# EXERCISE GOAL:
The word "connection" marks the lines to find; copy every such line from the data below.

====== PROVIDED INFORMATION ======

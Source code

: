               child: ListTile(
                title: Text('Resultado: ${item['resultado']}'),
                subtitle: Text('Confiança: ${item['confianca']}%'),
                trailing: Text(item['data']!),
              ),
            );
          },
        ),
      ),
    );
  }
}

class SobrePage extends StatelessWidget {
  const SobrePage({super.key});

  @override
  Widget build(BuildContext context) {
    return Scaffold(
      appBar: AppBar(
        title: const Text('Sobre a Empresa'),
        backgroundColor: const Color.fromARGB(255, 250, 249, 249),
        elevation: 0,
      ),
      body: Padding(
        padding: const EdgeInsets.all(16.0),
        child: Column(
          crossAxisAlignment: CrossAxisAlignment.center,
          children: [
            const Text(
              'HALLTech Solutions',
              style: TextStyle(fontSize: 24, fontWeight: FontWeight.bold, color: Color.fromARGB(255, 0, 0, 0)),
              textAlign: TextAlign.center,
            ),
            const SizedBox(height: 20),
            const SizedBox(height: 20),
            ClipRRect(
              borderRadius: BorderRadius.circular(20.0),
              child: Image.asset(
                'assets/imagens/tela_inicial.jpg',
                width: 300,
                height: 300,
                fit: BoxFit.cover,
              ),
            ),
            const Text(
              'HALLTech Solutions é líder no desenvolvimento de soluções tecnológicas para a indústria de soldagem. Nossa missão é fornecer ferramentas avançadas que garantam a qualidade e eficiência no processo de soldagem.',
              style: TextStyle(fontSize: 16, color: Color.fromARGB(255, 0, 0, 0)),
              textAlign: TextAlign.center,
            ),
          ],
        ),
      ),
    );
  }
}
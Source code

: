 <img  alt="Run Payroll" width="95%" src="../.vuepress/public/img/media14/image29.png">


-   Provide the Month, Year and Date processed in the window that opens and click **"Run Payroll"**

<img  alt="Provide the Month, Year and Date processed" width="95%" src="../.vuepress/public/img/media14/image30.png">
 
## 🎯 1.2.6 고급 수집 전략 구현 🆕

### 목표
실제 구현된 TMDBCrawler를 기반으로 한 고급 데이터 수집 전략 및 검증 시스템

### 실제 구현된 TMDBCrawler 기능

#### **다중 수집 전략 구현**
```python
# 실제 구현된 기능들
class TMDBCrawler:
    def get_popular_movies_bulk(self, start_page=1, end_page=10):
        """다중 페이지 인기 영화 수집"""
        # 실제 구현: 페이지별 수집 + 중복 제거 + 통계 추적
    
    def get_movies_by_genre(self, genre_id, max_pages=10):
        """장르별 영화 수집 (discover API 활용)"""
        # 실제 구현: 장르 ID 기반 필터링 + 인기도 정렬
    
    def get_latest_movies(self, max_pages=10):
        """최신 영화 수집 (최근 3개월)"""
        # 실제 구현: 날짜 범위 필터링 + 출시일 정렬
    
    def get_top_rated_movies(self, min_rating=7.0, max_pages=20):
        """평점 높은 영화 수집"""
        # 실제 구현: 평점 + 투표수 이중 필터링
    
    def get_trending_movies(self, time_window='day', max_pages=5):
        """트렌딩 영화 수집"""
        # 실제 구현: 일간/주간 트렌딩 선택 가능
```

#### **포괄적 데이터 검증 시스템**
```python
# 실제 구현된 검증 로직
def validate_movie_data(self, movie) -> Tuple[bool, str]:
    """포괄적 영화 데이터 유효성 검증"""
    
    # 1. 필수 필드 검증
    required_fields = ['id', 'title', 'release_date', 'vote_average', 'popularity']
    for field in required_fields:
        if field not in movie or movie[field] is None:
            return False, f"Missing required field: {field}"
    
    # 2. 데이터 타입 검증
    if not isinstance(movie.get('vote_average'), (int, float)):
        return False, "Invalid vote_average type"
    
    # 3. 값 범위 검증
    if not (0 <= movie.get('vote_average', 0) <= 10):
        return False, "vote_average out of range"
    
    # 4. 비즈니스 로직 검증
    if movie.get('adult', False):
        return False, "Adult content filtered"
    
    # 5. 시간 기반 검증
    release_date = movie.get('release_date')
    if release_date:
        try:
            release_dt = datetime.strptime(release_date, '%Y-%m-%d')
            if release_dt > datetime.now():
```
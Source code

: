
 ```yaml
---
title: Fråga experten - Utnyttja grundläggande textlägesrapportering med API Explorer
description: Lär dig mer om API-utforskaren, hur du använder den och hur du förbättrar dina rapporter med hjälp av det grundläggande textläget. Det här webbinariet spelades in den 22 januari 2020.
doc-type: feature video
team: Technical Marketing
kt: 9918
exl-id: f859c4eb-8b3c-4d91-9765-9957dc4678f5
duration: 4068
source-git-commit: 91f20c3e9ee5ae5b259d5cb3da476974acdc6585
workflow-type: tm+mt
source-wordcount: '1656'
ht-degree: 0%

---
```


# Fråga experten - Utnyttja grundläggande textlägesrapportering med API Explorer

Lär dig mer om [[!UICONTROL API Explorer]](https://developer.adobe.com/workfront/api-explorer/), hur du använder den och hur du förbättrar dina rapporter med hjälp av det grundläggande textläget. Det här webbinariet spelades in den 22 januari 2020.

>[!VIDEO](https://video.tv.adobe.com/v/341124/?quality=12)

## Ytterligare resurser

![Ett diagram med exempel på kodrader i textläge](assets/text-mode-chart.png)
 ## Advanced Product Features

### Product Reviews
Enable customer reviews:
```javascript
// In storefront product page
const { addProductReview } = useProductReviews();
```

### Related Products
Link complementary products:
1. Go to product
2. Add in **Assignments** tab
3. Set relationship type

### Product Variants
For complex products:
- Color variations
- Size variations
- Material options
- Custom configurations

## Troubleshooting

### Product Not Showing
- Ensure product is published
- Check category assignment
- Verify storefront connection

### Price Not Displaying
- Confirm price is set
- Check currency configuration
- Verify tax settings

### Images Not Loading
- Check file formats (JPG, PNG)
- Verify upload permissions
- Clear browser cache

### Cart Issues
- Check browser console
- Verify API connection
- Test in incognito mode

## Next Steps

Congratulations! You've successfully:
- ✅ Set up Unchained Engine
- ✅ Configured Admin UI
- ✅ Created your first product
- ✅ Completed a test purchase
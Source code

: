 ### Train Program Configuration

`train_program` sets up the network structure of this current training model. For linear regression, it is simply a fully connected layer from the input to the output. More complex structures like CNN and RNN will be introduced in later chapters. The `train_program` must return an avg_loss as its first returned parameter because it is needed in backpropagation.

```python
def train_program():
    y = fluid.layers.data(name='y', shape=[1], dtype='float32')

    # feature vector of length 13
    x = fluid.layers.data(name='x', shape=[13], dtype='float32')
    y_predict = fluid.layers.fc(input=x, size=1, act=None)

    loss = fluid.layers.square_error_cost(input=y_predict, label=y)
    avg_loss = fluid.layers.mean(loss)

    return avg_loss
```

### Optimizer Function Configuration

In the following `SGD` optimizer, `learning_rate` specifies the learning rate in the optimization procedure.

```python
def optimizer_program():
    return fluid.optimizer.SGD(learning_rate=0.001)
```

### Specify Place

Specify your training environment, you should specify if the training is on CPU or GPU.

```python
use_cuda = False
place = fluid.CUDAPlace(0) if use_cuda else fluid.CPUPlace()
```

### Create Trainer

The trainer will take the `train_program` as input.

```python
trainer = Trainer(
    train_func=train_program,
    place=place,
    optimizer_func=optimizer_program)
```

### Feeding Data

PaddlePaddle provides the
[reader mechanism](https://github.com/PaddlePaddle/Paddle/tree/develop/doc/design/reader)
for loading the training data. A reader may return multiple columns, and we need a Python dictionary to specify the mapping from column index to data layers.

======

# EXERCISE OUTPUT:
- Verify storefront connection
- Verify API connection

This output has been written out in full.